Please copy out each entry, word for word.

━━━ EXERCISE INPUTS

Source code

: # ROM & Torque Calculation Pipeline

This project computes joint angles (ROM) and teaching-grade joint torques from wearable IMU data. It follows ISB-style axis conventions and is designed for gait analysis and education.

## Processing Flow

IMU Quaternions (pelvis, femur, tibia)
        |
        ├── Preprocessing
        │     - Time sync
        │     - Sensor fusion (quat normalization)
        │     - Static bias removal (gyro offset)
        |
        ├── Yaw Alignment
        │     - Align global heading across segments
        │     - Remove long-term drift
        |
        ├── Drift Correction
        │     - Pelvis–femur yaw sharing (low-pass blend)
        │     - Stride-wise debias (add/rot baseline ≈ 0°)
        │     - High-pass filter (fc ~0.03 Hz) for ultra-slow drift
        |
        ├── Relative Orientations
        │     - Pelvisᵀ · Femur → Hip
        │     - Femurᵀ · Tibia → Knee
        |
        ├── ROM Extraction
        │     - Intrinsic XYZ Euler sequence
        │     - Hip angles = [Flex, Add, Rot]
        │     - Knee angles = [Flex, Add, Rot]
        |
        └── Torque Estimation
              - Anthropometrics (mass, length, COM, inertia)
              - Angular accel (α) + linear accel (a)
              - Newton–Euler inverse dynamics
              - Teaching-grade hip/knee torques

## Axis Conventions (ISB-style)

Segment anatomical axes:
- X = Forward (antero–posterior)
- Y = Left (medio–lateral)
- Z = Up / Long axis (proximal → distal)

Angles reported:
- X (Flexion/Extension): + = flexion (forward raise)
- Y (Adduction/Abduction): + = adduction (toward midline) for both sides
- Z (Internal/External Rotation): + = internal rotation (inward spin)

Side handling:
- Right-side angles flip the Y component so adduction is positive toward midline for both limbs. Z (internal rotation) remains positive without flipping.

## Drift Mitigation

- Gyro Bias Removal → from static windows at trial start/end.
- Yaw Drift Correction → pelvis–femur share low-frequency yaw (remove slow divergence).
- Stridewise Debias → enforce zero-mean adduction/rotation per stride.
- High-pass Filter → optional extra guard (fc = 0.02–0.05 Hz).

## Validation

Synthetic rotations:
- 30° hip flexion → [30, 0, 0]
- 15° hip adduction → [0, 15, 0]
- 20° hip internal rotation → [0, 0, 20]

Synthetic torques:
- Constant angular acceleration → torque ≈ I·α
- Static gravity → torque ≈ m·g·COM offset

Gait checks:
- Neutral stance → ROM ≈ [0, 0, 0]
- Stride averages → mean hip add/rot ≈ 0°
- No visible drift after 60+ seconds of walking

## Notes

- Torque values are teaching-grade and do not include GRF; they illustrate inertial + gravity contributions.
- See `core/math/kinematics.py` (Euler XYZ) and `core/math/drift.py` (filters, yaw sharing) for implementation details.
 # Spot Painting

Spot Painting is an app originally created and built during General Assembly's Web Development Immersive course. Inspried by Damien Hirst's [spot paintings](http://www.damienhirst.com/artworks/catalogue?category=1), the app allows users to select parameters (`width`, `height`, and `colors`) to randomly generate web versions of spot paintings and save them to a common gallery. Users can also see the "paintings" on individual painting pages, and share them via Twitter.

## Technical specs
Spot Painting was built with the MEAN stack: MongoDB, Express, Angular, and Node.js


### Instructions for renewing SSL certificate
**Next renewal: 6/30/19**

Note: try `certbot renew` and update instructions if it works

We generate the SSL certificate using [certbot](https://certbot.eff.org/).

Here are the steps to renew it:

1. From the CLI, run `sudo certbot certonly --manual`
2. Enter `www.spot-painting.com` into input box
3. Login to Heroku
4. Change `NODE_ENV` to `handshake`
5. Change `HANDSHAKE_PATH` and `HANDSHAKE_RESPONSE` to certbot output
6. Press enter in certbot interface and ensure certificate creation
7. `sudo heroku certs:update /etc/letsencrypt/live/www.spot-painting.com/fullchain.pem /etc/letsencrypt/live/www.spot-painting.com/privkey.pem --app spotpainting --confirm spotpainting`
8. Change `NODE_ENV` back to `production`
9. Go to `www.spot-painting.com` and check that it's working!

━━━━━━

#### RESPONSE AREA:
Source code

: # ROM & Torque Calculation Pipeline

This project computes joint angles (ROM) and teaching-grade joint torques from wearable IMU data. It follows ISB-style axis conventions and is designed for gait analysis and education.

## Processing Flow

IMU Quaternions (pelvis, femur, tibia)
        |
        ├── Preprocessing
        │     - Time sync
        │     - Sensor fusion (quat normalization)
        │     - Static bias removal (gyro offset)
        |
        ├── Yaw Alignment
        │     - Align global heading across segments
        │     - Remove long-term drift
        |
        ├── Drift Correction
        │     - Pelvis–femur yaw sharing (low-pass blend)
        │     - Stride-wise debias (add/rot baseline ≈ 0°)
        │     - High-pass filter (fc ~0.03 Hz) for ultra-slow drift
        |
        ├── Relative Orientations
        │     - Pelvisᵀ · Femur → Hip
        │     - Femurᵀ · Tibia → Knee
        |
        ├── ROM Extraction
        │     - Intrinsic XYZ Euler sequence
        │     - Hip angles = [Flex, Add, Rot]
        │     - Knee angles = [Flex, Add, Rot]
        |
        └── Torque Estimation
              - Anthropometrics (mass, length, COM, inertia)
              - Angular accel (α) + linear accel (a)
              - Newton–Euler inverse dynamics
              - Teaching-grade hip/knee torques

## Axis Conventions (ISB-style)

Segment anatomical axes:
- X = Forward (antero–posterior)
- Y = Left (medio–lateral)
- Z = Up / Long axis (proximal → distal)

Angles reported:
- X (Flexion/Extension): + = flexion (forward raise)
- Y (Adduction/Abduction): + = adduction (toward midline) for both sides
- Z (Internal/External Rotation): + = internal rotation (inward spin)

Side handling:
- Right-side angles flip the Y component so adduction is positive toward midline for both limbs. Z (internal rotation) remains positive without flipping.

## Drift Mitigation

- Gyro Bias Removal → from static windows at trial start/end.
- Yaw Drift Correction → pelvis–femur share low-frequency yaw (remove slow divergence).
- Stridewise Debias → enforce zero-mean adduction/rotation per stride.
- High-pass Filter → optional extra guard (fc = 0.02–0.05 Hz).

## Validation

Synthetic rotations:
- 30° hip flexion → [30, 0, 0]
- 15° hip adduction → [0, 15, 0]
- 20° hip internal rotation → [0, 0, 20]

Synthetic torques:
- Constant angular acceleration → torque ≈ I·α
- Static gravity → torque ≈ m·g·COM offset

Gait checks:
- Neutral stance → ROM ≈ [0, 0, 0]
- Stride averages → mean hip add/rot ≈ 0°
- No visible drift after 60+ seconds of walking

## Notes

- Torque values are teaching-grade and do not include GRF; they illustrate inertial + gravity contributions.
- See `core/math/kinematics.py` (Euler XYZ) and `core/math/drift.py` (filters, yaw sharing) for implementation details.
 # Spot Painting

Spot Painting is an app originally created and built during General Assembly's Web Development Immersive course. Inspried by Damien Hirst's [spot paintings](http://www.damienhirst.com/artworks/catalogue?category=1), the app allows users to select parameters (`width`, `height`, and `colors`) to randomly generate web versions of spot paintings and save them to a common gallery. Users can also see the "paintings" on individual painting pages, and share them via Twitter.

## Technical specs
Spot Painting was built with the MEAN stack: MongoDB, Express, Angular, and Node.js


### Instructions for renewing SSL certificate
**Next renewal: 6/30/19**

Note: try `certbot renew` and update instructions if it works

We generate the SSL certificate using [certbot](https://certbot.eff.org/).

Here are the steps to renew it:

1. From the CLI, run `sudo certbot certonly --manual`
2. Enter `www.spot-painting.com` into input box
3. Login to Heroku
4. Change `NODE_ENV` to `handshake`
5. Change `HANDSHAKE_PATH` and `HANDSHAKE_RESPONSE` to certbot output
6. Press enter in certbot interface and ensure certificate creation
7. `sudo heroku certs:update /etc/letsencrypt/live/www.spot-painting.com/fullchain.pem /etc/letsencrypt/live/www.spot-painting.com/privkey.pem --app spotpainting --confirm spotpainting`
8. Change `NODE_ENV` back to `production`
9. Go to `www.spot-painting.com` and check that it's working!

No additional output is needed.